### WORK REQUIRED
Could you reproduce the entries exactly, omitting every picture?

Stored data
####################

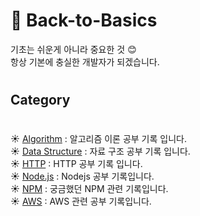# :deciduous_tree: Back-to-Basics

기초는 쉬운게 아니라 중요한 것 :blush:  
항상 기본에 충실한 개발자가 되겠습니다.
#

## Category  
#
 :sunny:  [Algorithm](https://github.com/SunHeeHeo/Back-to-Basics/tree/main/Algorithm) : 알고리즘 이론 공부 기록 입니다.       
 :sunny:  [Data Structure](https://github.com/SunHeeHeo/Back-to-Basics/tree/main/Data%20Structure) : 자료 구조 공부 기록 입니다.    
 :sunny: [HTTP](https://github.com/SunHeeHeo/Back-to-Basics/tree/main/HTTP) : HTTP 공부 기록 입니다.     
:sunny: [Node.js](https://github.com/SunHeeHeo/Back-to-Basics/tree/main/Node.js) : Nodejs 공부 기록입니다.     
:sunny: [NPM](https://github.com/SunHeeHeo/Back-to-Basics/tree/main/Npm) : 궁금했던 NPM 관련 기록입니다.   
:sunny:  [AWS](https://github.com/SunHeeHeo/Back-to-Basics/tree/main/AWS) : AWS 관련 공부 기록입니다.      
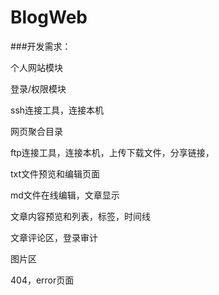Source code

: # BlogWeb
###开发需求：

个人网站模块

登录/权限模块

ssh连接工具，连接本机

网页聚合目录

ftp连接工具，连接本机，上传下载文件，分享链接，

txt文件预览和编辑页面

md文件在线编辑，文章显示

文章内容预览和列表，标签，时间线

文章评论区，登录审计

图片区

404，error页面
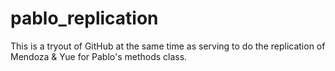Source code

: # pablo_replication
This is a tryout of GitHub at the same time as serving to do the replication of Mendoza &amp; Yue for Pablo's methods class.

####################

### FINISHED TASK
# :deciduous_tree: Back-to-Basics

기초는 쉬운게 아니라 중요한 것 :blush:  
항상 기본에 충실한 개발자가 되겠습니다.
#

## Category  
#
 :sunny:  [Algorithm](https://github.com/SunHeeHeo/Back-to-Basics/tree/main/Algorithm) : 알고리즘 이론 공부 기록 입니다.       
 :sunny:  [Data Structure](https://github.com/SunHeeHeo/Back-to-Basics/tree/main/Data%20Structure) : 자료 구조 공부 기록 입니다.    
 :sunny: [HTTP](https://github.com/SunHeeHeo/Back-to-Basics/tree/main/HTTP) : HTTP 공부 기록 입니다.     
:sunny: [Node.js](https://github.com/SunHeeHeo/Back-to-Basics/tree/main/Node.js) : Nodejs 공부 기록입니다.     
:sunny: [NPM](https://github.com/SunHeeHeo/Back-to-Basics/tree/main/Npm) : 궁금했던 NPM 관련 기록입니다.   
:sunny:  [AWS](https://github.com/SunHeeHeo/Back-to-Basics/tree/main/AWS) : AWS 관련 공부 기록입니다.      
Source code

: # BlogWeb
###开发需求：

个人网站模块

登录/权限模块

ssh连接工具，连接本机

网页聚合目录

ftp连接工具，连接本机，上传下载文件，分享链接，

txt文件预览和编辑页面

md文件在线编辑，文章显示

文章内容预览和列表，标签，时间线

文章评论区，登录审计

图片区

404，error页面
Source code

: # pablo_replication
This is a tryout of GitHub at the same time as serving to do the replication of Mendoza &amp; Yue for Pablo's methods class.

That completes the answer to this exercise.